# Your instructions
Below are the records; copy exactly the stretch from the line containing "考虑逆命题。再由习题 9.4.3，$P$ 上有凝聚层" through the line containing "任何表示 $X$ 上满足", both ends included, and nothing else.

======== Dataset content

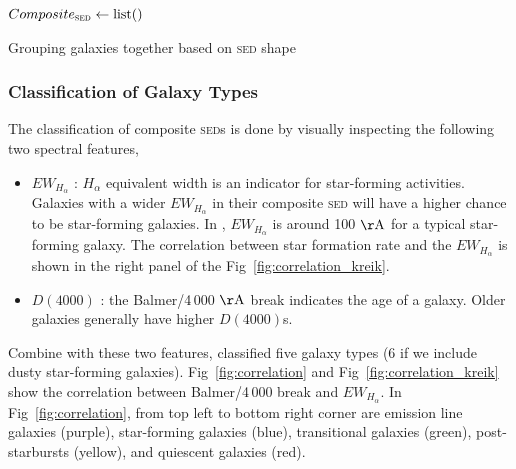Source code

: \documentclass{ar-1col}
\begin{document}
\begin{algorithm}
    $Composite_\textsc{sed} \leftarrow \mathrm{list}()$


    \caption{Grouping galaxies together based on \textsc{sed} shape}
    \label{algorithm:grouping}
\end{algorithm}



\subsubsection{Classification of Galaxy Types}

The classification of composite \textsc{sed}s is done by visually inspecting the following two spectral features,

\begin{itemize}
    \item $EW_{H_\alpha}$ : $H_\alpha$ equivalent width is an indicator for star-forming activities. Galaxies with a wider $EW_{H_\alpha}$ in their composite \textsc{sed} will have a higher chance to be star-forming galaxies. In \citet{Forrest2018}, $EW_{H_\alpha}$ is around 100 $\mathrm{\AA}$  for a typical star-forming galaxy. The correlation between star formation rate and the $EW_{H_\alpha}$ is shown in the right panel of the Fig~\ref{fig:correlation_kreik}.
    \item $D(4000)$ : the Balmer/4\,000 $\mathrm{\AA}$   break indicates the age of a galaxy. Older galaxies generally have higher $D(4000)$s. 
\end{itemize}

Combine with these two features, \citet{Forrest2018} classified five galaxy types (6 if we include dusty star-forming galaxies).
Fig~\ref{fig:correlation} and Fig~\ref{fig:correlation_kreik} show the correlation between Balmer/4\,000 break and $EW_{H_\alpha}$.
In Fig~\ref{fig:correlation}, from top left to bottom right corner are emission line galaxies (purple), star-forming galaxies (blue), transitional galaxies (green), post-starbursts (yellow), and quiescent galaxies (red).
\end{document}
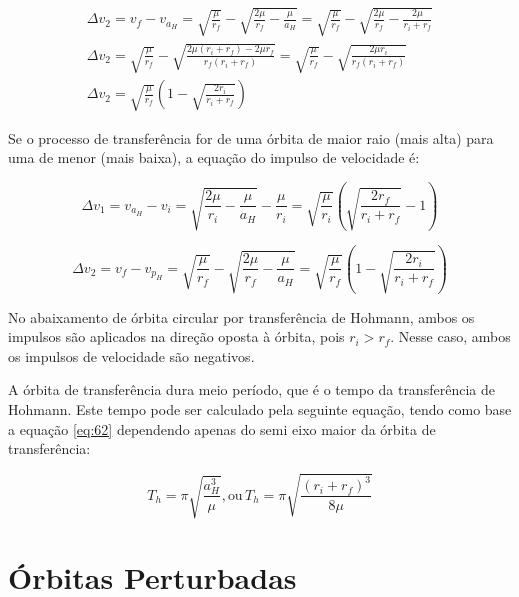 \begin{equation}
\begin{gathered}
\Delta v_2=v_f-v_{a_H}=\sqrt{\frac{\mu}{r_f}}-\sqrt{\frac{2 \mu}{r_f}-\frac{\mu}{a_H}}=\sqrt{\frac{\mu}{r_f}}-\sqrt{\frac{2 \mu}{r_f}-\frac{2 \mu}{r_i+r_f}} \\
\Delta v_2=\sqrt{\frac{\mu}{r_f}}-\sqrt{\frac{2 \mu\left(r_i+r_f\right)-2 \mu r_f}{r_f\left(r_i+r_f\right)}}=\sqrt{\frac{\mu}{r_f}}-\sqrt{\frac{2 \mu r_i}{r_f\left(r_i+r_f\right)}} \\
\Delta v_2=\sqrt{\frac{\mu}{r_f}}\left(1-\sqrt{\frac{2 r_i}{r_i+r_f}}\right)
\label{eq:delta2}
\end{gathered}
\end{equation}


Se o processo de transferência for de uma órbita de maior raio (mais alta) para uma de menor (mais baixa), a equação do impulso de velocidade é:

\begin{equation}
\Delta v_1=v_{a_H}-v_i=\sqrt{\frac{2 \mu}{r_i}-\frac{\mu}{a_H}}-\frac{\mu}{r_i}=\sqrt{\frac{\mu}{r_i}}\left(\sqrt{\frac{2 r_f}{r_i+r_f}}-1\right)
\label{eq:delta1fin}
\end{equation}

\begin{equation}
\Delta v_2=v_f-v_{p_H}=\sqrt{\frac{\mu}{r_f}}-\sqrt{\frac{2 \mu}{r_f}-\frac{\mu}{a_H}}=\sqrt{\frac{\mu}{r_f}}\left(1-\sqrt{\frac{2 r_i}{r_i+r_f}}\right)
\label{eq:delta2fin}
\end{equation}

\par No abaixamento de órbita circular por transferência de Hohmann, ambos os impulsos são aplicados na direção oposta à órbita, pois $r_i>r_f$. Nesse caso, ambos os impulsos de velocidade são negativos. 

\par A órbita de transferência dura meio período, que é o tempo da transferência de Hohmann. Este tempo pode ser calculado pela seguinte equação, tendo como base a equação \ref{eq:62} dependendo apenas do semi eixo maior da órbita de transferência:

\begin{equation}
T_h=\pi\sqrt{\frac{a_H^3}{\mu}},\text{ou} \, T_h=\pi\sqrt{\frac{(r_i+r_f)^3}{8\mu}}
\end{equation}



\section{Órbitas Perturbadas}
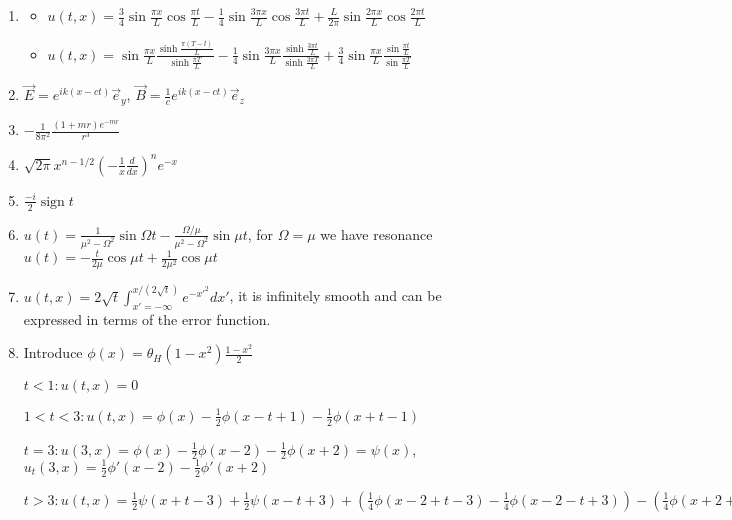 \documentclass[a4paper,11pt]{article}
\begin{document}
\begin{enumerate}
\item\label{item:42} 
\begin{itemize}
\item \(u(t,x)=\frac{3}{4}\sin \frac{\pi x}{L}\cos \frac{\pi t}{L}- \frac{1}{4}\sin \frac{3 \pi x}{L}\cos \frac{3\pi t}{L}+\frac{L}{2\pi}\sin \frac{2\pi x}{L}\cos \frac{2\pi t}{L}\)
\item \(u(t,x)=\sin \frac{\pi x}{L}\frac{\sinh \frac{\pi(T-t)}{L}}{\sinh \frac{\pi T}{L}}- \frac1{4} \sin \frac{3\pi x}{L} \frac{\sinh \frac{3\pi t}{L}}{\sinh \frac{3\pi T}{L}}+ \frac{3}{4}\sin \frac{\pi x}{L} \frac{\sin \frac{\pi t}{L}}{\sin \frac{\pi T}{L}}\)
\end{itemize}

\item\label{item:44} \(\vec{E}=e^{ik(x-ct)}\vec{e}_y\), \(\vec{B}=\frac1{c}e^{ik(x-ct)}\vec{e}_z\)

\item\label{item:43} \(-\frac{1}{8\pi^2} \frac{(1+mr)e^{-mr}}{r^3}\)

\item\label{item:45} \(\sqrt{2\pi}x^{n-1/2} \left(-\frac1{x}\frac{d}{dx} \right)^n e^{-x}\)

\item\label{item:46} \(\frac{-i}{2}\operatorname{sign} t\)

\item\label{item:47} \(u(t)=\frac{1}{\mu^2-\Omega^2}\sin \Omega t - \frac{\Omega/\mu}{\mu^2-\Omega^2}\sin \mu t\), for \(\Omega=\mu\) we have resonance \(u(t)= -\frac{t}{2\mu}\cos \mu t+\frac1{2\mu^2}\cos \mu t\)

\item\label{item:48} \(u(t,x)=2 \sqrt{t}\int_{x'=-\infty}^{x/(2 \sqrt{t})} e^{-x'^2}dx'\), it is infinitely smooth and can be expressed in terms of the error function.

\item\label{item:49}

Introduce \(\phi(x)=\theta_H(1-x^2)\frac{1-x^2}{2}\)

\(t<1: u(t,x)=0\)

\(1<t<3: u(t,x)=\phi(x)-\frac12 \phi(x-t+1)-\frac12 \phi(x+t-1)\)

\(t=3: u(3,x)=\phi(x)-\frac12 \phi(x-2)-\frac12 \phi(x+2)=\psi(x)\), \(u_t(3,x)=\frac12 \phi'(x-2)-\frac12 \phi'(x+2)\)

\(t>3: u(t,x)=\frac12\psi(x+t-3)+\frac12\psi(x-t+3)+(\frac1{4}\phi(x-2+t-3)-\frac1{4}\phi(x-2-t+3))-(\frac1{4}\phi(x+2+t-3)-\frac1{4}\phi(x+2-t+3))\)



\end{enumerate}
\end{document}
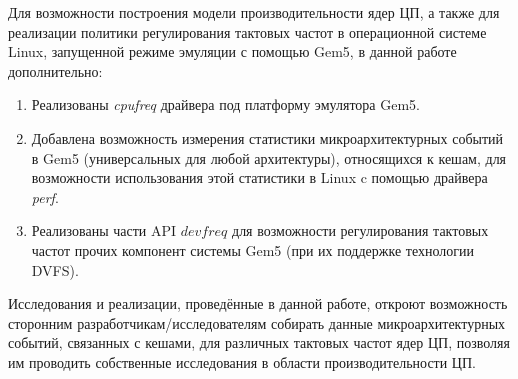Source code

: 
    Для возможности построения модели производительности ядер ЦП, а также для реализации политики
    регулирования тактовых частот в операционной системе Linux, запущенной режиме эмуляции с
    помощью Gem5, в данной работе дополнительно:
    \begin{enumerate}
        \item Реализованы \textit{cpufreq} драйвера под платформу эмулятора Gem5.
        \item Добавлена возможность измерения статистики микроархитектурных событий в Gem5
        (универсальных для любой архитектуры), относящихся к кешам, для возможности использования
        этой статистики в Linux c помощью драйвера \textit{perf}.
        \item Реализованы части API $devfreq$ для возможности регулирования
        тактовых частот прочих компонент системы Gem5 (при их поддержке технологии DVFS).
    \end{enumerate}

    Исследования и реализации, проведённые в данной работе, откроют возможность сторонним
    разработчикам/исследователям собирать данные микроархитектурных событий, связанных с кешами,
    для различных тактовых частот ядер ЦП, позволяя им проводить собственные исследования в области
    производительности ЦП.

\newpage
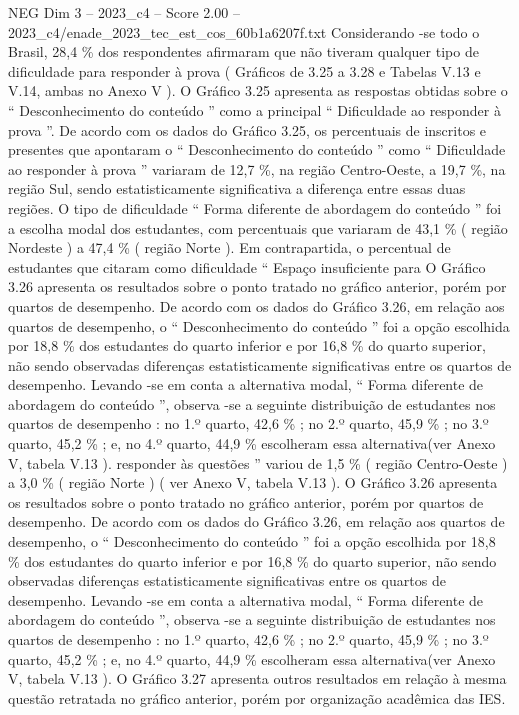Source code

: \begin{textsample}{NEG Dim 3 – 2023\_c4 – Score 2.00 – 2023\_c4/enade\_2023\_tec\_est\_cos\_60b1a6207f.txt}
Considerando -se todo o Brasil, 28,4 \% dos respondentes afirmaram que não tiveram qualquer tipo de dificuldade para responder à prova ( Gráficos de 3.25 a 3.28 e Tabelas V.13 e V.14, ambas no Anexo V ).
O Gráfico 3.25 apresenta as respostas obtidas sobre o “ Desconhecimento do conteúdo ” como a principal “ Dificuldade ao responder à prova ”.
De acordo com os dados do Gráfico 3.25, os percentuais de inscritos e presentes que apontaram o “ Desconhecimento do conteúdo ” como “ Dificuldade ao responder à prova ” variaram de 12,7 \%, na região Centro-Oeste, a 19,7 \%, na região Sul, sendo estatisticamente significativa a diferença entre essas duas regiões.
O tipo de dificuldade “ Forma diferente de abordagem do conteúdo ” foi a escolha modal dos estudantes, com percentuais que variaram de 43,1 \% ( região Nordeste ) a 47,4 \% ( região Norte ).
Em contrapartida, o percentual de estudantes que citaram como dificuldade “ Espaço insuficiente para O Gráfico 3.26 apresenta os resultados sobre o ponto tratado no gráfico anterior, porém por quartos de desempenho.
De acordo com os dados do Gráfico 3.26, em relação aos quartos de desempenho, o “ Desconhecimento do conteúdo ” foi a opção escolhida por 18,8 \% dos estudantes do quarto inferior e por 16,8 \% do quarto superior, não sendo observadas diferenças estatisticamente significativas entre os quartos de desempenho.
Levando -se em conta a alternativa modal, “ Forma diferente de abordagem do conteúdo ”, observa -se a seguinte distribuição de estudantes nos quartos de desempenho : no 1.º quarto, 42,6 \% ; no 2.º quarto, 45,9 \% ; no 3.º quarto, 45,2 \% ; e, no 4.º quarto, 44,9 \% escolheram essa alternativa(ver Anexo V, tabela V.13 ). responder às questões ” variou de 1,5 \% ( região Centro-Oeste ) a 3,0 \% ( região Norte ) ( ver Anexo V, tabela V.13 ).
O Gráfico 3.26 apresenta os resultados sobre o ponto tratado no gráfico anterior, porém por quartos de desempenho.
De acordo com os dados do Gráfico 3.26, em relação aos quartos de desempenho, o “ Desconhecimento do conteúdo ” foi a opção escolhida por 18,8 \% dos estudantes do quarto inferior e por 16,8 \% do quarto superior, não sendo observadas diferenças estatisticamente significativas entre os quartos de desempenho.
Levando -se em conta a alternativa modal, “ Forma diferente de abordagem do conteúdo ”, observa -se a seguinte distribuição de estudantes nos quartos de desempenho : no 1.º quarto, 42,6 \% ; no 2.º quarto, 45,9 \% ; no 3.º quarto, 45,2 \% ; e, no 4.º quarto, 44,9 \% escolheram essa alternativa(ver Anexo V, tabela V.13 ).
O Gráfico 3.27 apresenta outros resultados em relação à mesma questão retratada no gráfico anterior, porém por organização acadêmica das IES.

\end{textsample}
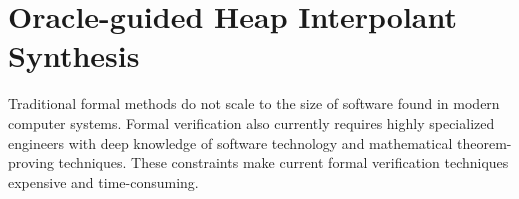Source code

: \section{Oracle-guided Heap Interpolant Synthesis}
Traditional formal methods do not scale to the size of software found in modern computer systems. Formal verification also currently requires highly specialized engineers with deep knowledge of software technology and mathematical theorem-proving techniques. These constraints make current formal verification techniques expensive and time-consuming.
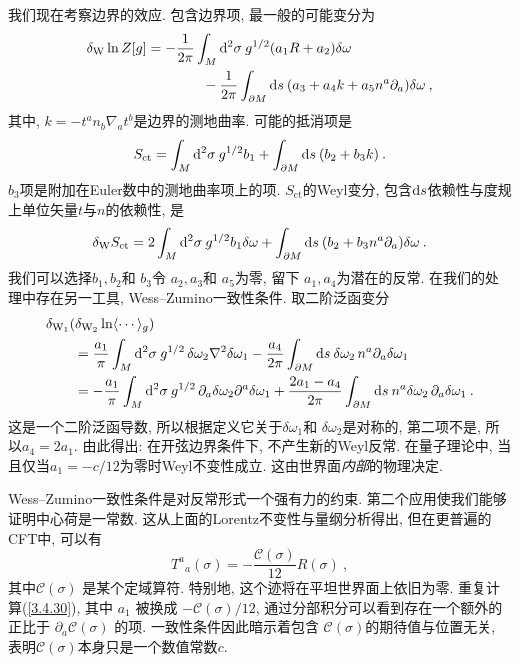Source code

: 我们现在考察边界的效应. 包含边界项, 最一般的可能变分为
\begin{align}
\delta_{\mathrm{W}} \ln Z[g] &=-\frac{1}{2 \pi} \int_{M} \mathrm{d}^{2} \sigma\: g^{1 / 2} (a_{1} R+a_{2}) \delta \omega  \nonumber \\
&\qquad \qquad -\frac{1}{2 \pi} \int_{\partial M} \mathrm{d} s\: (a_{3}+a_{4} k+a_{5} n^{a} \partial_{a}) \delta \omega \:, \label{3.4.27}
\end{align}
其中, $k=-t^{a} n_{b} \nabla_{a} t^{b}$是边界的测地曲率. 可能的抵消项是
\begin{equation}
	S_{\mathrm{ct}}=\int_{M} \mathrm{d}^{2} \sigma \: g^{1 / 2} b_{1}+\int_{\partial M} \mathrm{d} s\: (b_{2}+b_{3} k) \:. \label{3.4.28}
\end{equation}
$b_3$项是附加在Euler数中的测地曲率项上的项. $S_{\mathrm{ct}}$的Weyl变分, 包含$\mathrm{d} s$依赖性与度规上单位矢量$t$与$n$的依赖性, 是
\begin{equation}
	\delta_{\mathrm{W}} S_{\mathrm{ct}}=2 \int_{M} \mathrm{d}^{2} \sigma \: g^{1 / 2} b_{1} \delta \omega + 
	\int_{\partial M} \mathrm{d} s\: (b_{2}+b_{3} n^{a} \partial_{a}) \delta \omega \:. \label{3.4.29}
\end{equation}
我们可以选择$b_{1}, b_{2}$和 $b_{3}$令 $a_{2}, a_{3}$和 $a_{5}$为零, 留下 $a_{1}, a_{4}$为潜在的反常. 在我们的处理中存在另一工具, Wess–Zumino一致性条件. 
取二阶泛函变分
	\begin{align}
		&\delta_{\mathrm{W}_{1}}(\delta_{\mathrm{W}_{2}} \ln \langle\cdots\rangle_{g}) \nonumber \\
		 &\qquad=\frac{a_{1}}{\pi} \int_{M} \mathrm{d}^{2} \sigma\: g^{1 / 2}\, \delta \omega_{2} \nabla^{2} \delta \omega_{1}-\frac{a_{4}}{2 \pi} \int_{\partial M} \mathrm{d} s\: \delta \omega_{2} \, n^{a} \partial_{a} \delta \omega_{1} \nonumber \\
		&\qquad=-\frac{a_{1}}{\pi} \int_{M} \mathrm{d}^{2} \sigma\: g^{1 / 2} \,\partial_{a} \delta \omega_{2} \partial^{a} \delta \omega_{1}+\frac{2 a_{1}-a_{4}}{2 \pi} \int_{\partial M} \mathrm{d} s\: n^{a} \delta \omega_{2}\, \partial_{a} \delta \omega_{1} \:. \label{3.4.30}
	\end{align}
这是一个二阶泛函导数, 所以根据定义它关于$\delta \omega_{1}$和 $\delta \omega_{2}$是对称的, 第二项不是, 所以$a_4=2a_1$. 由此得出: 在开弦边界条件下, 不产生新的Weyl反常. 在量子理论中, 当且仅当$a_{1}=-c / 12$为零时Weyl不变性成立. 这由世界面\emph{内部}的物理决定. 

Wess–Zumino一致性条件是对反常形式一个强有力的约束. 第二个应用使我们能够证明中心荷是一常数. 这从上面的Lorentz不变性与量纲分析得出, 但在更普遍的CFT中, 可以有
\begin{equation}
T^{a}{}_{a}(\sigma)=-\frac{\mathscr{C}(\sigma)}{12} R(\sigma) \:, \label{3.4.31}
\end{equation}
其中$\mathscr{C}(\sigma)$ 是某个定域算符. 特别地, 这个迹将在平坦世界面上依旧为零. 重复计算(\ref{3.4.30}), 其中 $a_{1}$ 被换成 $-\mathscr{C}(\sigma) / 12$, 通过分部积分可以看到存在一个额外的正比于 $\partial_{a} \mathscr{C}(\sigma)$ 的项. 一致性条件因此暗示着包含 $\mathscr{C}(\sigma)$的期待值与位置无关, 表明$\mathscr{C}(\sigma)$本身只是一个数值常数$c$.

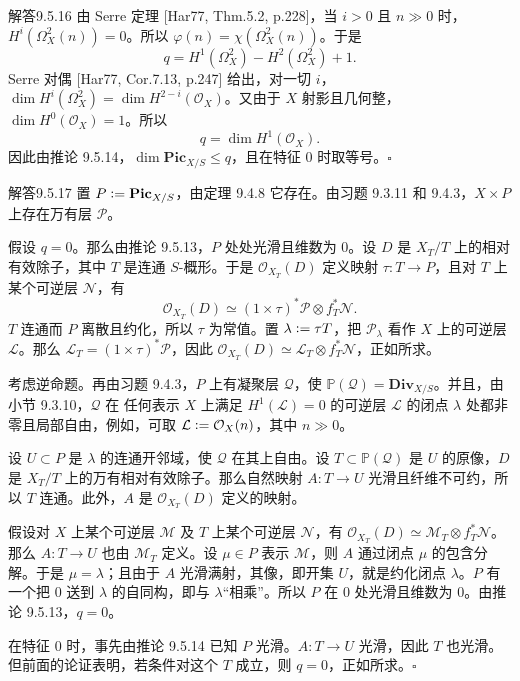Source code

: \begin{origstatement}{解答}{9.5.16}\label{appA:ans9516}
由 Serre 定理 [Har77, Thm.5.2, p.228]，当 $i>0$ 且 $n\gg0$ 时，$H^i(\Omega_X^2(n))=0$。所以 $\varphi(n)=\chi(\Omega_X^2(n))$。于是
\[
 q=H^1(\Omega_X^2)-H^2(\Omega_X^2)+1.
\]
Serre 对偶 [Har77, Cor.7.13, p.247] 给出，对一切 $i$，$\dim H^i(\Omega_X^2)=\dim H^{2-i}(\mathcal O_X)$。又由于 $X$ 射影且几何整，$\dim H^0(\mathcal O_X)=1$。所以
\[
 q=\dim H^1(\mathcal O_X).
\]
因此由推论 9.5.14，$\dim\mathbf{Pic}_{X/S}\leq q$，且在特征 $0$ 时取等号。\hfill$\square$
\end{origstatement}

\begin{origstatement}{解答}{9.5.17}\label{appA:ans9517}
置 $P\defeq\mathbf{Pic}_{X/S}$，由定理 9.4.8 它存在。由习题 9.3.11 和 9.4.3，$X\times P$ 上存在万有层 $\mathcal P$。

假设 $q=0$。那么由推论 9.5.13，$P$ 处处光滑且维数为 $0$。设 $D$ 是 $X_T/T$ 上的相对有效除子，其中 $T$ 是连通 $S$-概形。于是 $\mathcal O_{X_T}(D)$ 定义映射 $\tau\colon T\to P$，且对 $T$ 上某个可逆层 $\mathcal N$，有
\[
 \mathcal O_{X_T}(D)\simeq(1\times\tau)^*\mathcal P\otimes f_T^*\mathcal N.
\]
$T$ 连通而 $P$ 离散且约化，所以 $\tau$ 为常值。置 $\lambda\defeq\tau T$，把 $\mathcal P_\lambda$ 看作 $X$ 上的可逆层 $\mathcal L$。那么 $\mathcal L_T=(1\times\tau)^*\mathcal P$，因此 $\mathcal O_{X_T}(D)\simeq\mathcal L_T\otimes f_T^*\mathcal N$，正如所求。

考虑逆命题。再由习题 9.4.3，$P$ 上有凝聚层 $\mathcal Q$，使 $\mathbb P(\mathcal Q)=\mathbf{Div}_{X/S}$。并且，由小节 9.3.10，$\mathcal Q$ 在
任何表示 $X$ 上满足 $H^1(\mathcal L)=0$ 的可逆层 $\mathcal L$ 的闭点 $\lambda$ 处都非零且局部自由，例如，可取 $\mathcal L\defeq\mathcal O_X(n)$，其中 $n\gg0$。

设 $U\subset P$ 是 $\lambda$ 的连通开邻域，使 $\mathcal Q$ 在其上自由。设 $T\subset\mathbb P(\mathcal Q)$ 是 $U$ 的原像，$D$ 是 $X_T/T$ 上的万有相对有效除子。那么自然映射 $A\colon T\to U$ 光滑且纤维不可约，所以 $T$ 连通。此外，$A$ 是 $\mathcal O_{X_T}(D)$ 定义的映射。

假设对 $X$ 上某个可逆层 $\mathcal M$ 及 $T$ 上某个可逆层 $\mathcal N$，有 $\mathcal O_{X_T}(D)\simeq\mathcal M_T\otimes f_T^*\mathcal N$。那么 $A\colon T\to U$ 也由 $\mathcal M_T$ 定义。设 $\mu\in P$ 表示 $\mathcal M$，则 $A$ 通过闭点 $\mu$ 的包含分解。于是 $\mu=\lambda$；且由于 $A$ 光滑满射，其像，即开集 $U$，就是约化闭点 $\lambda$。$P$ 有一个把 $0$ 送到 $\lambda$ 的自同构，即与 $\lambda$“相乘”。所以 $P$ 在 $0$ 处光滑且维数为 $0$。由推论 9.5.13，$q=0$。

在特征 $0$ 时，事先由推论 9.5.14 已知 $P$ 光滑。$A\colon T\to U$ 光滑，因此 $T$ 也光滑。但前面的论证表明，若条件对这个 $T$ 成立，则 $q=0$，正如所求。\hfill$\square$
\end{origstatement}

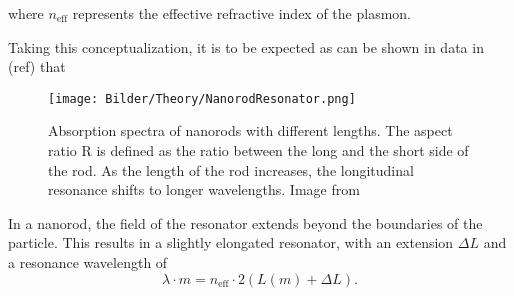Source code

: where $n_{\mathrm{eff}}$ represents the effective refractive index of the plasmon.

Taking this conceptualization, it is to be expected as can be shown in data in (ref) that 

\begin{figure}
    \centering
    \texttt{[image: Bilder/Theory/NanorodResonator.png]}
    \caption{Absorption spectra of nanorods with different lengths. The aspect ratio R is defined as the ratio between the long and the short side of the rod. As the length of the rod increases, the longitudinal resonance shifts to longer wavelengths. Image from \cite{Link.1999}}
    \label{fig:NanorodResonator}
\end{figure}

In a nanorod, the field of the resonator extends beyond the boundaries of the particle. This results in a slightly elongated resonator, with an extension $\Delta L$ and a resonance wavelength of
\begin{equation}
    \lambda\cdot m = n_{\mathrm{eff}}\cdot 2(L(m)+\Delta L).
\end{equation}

================

# Output of the task
考虑逆命题。再由习题 9.4.3，$P$ 上有凝聚层 $\mathcal Q$，使 $\mathbb P(\mathcal Q)=\mathbf{Div}_{X/S}$。并且，由小节 9.3.10，$\mathcal Q$ 在
任何表示 $X$ 上满足 $H^1(\mathcal L)=0$ 的可逆层 $\mathcal L$ 的闭点 $\lambda$ 处都非零且局部自由，例如，可取 $\mathcal L\defeq\mathcal O_X(n)$，其中 $n\gg0$。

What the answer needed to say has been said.